Posted: Friday, October 30, 2020
Occupational hazards such as exposure to solar UV radiation may increase the risk of developing a more severe type of non-melanoma skin cancer, according to research published in Maedica: A Journal of Clinical Medicine. In fact, outdoor workers exposed to UV radiation appeared to be 15 times more likely to develop non-melanoma skin cancer with aggressive histopathologic characteristics compared with indoor workers.
“Our finding emphasizes the importance of appropriate dermatological screening for all outdoor workers exposed to solar UV radiation,” stated George-Sorin Tiplica, MD, of ‘Carol Davila’ University of Medicine and Pharmacy, Bucharest, Romania, and colleagues.

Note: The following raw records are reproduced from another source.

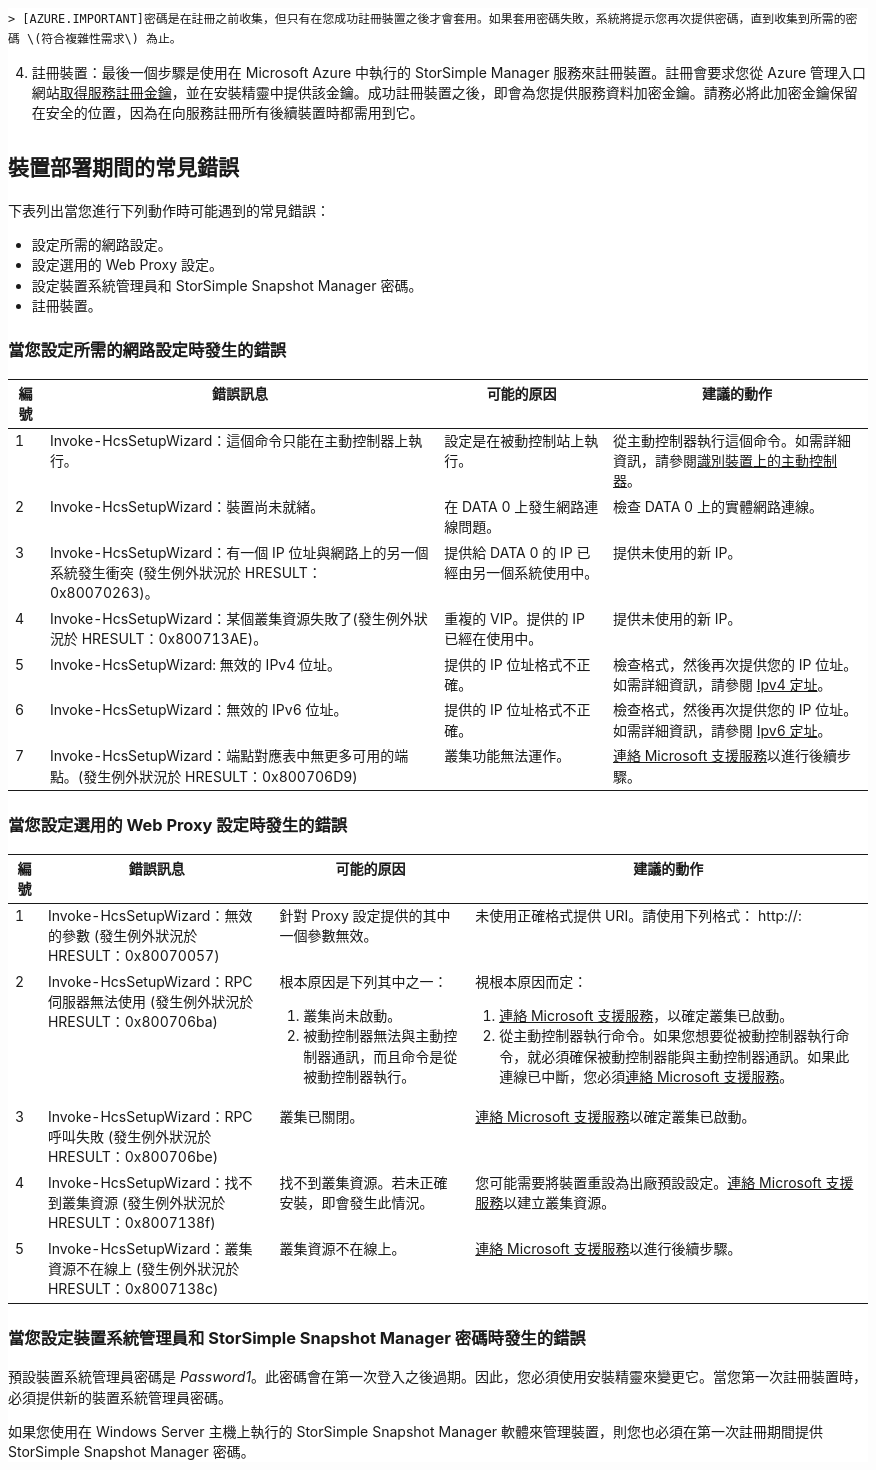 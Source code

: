  
    > [AZURE.IMPORTANT]密碼是在註冊之前收集，但只有在您成功註冊裝置之後才會套用。如果套用密碼失敗，系統將提示您再次提供密碼，直到收集到所需的密碼 \(符合複雜性需求\) 為止。

4. 註冊裝置：最後一個步驟是使用在 Microsoft Azure 中執行的 StorSimple Manager 服務來註冊裝置。註冊會要求您從 Azure 管理入口網站[取得服務註冊金鑰](https://msdn.microsoft.com/library/azure/cd4dee49-6ae8-4ff0-b79b-74b2027cb694#sec03)，並在安裝精靈中提供該金鑰。成功註冊裝置之後，即會為您提供服務資料加密金鑰。請務必將此加密金鑰保留在安全的位置，因為在向服務註冊所有後續裝置時都需用到它。

## 裝置部署期間的常見錯誤

下表列出當您進行下列動作時可能遇到的常見錯誤：

- 設定所需的網路設定。
- 設定選用的 Web Proxy 設定。
- 設定裝置系統管理員和 StorSimple Snapshot Manager 密碼。 
- 註冊裝置。 

### 當您設定所需的網路設定時發生的錯誤

| 編號| 錯誤訊息 | 可能的原因 | 建議的動作 |
| ---| ------------- | --------------- | ------------------ |
| 1 | Invoke-HcsSetupWizard：這個命令只能在主動控制器上執行。 | 設定是在被動控制站上執行。| 從主動控制器執行這個命令。如需詳細資訊，請參閱[識別裝置上的主動控制器](https://msdn.microsoft.com/library/azure/dn790262.aspx)。|
| 2 | Invoke-HcsSetupWizard：裝置尚未就緒。 | 在 DATA 0 上發生網路連線問題。| 檢查 DATA 0 上的實體網路連線。|
| 3 | Invoke-HcsSetupWizard：有一個 IP 位址與網路上的另一個系統發生衝突 \(發生例外狀況於 HRESULT：0x80070263\)。 | 提供給 DATA 0 的 IP 已經由另一個系統使用中。 | 提供未使用的新 IP。|
| 4 | Invoke-HcsSetupWizard：某個叢集資源失敗了\(發生例外狀況於 HRESULT：0x800713AE\)。 | 重複的 VIP。提供的 IP 已經在使用中。| 提供未使用的新 IP。|
| 5 | Invoke-HcsSetupWizard: 無效的 IPv4 位址。 | 提供的 IP 位址格式不正確。| 檢查格式，然後再次提供您的 IP 位址。如需詳細資訊，請參閱 [Ipv4 定址][1]。 |
| 6 | Invoke-HcsSetupWizard：無效的 IPv6 位址。 | 提供的 IP 位址格式不正確。| 檢查格式，然後再次提供您的 IP 位址。如需詳細資訊，請參閱 [Ipv6 定址][2]。|
| 7 | Invoke-HcsSetupWizard：端點對應表中無更多可用的端點。\(發生例外狀況於 HRESULT：0x800706D9\) | 叢集功能無法運作。 | [連絡 Microsoft 支援服務](https://msdn.microsoft.com/library/azure/dn757750.aspx)以進行後續步驟。

### 當您設定選用的 Web Proxy 設定時發生的錯誤

| 編號| 錯誤訊息 | 可能的原因 | 建議的動作 |
| ---| ------------- | --------------- | ------------------ |
| 1 | Invoke-HcsSetupWizard：無效的參數 \(發生例外狀況於 HRESULT：0x80070057\) | 針對 Proxy 設定提供的其中一個參數無效。| 未使用正確格式提供 URI。請使用下列格式： http://<IP address or FQDN of the web proxy server>:<TCP port number> |
| 2 | Invoke-HcsSetupWizard：RPC 伺服器無法使用 \(發生例外狀況於 HRESULT：0x800706ba\) | 根本原因是下列其中之一：<ol><li>叢集尚未啟動。</li><li>被動控制器無法與主動控制器通訊，而且命令是從被動控制器執行。</li></ol> | 視根本原因而定：<ol><li>[連絡 Microsoft 支援服務](https://msdn.microsoft.com/library/azure/dn757750.aspx)，以確定叢集已啟動。</li><li>從主動控制器執行命令。如果您想要從被動控制器執行命令，就必須確保被動控制器能與主動控制器通訊。如果此連線已中斷，您必須[連絡 Microsoft 支援服務](https://msdn.microsoft.com/library/azure/dn757750.aspx)。</li></ol> |
| 3 | Invoke-HcsSetupWizard：RPC 呼叫失敗 \(發生例外狀況於 HRESULT：0x800706be\) | 叢集已關閉。 | [連絡 Microsoft 支援服務](https://msdn.microsoft.com/library/azure/dn757750.aspx)以確定叢集已啟動。|
| 4 | Invoke-HcsSetupWizard：找不到叢集資源 \(發生例外狀況於 HRESULT：0x8007138f\) | 找不到叢集資源。若未正確安裝，即會發生此情況。 | 您可能需要將裝置重設為出廠預設設定。[連絡 Microsoft 支援服務](https://msdn.microsoft.com/library/azure/dn757750.aspx)以建立叢集資源。|
| 5 | Invoke-HcsSetupWizard：叢集資源不在線上 \(發生例外狀況於 HRESULT：0x8007138c\)| 叢集資源不在線上。 | [連絡 Microsoft 支援服務](https://msdn.microsoft.com/library/azure/dn757750.aspx)以進行後續步驟。|

### 當您設定裝置系統管理員和 StorSimple Snapshot Manager 密碼時發生的錯誤

預設裝置系統管理員密碼是 *Password1*。此密碼會在第一次登入之後過期。因此，您必須使用安裝精靈來變更它。當您第一次註冊裝置時，必須提供新的裝置系統管理員密碼。

如果您使用在 Windows Server 主機上執行的 StorSimple Snapshot Manager 軟體來管理裝置，則您也必須在第一次註冊期間提供 StorSimple Snapshot Manager 密碼。


[1]: https://technet.microsoft.com/library/dd379547(v=ws.10).aspx
[2]: https://technet.microsoft.com/library/dd392266(v=ws.10).aspx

This retrospective study included 51 patients with non-melanoma skin cancer who were either outdoor workers (n = 25) or indoor workers (n = 26). These patients had previously undergone surgical excision of lesions that were followed by histopathologic examination for confirmation of either basal cell carcinoma or squamous cell carcinoma. High-risk characteristics of tumors were analyzed, including the location and size of lesions, aspect of borders, primary or recurrent lesions, as well as histopathologic criteria (eg, subtype, ulceration, pigment association, desmoplastic reaction, and grades of associated actinic elastosis).
Outdoor workers were 4.66 times more likely to develop aggressively sized and located non-melanoma skin cancer (P = .013) and had a 24-fold risk of developing the disease compared with indoor workers (P < .001). Notably, outdoor workers were 15 times more likely to exhibit high-risk histopathologic subtypes than controls (P < .001). Furthermore, actinic elastosis of grades 2 or 3 were more prominent in outdoor workers than in controls (P < .001), but there were no differences in ulceration or pigment association of tumors across groups. Overall, outdoor workers were significantly more likely than indoor workers to develop a more aggressive type of non-melanoma skin cancer, and the authors suggested this difference may be due to occupationally required UV exposure.
Disclosure: The study authors reported no conflicts of interest.